Dataset items:
*** Block opens ***

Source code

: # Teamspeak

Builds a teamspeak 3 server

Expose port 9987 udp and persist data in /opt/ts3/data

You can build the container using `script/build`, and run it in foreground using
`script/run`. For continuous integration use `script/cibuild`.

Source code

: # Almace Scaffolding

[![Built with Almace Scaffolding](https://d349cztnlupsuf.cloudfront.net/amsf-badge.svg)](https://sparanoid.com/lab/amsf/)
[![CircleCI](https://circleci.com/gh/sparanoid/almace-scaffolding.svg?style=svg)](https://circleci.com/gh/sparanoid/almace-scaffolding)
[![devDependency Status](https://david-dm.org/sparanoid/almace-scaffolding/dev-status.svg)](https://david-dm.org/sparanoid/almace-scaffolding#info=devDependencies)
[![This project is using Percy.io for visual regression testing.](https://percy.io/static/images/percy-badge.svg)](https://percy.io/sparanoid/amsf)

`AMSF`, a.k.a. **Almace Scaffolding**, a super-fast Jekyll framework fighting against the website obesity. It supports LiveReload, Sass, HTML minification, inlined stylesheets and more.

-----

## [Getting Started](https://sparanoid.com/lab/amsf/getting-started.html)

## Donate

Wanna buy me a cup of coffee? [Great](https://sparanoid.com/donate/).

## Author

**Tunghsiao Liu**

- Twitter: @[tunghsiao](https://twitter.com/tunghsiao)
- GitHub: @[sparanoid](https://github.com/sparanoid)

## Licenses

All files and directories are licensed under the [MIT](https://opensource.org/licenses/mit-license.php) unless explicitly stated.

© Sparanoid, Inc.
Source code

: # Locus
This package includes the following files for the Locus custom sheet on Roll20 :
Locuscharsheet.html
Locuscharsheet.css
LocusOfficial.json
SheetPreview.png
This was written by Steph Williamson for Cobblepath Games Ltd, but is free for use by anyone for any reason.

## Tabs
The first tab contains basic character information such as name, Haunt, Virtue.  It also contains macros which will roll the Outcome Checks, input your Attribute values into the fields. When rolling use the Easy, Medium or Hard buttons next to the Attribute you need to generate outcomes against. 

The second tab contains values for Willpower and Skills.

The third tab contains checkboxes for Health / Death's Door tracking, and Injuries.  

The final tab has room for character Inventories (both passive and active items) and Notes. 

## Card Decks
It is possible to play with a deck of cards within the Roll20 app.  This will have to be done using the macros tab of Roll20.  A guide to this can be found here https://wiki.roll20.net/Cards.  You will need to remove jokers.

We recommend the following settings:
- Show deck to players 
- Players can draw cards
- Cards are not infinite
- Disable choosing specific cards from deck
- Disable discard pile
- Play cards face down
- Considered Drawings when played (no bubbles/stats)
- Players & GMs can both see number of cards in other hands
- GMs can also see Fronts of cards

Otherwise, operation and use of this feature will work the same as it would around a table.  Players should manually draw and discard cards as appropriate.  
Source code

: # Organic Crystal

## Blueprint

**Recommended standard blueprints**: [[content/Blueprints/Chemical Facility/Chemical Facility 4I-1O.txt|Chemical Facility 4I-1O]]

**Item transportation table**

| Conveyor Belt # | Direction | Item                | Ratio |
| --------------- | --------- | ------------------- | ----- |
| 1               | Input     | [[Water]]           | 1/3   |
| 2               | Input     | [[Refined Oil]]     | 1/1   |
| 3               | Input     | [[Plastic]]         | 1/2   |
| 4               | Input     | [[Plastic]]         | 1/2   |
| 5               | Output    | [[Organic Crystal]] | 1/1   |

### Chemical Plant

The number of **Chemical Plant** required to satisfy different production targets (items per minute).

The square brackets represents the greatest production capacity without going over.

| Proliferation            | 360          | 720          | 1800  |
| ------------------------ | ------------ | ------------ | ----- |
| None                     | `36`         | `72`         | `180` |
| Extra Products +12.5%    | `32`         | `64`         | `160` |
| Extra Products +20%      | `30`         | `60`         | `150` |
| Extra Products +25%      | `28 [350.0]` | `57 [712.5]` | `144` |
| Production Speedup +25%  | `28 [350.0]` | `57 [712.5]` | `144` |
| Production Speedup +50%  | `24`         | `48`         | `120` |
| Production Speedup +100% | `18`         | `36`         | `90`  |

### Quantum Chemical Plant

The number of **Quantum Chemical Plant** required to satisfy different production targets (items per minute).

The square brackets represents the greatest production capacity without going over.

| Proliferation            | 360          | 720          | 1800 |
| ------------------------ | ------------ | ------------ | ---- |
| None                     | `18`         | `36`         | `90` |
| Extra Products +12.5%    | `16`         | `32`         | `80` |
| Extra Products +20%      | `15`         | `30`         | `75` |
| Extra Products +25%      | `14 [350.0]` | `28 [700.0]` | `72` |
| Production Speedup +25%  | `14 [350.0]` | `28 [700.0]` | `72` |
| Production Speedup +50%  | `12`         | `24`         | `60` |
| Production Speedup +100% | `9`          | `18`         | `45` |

*** Block closes ***

Required work: Above are the records; copy each line from them that includes the string "Plastic".

Result below:
| 3               | Input     | [[Plastic]]         | 1/2   |
| 4               | Input     | [[Plastic]]         | 1/2   |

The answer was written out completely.